Problem details: From the records that follow, give the number of lines that include the word "eBooks", with no further words.

Stored data entries:
--

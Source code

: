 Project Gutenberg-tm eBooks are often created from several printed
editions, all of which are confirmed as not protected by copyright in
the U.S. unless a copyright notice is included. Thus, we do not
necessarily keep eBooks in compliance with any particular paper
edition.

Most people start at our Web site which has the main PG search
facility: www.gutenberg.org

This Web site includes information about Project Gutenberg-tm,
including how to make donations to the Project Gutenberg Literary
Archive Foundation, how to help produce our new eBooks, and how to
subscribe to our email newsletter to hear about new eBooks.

--

Task answer: 4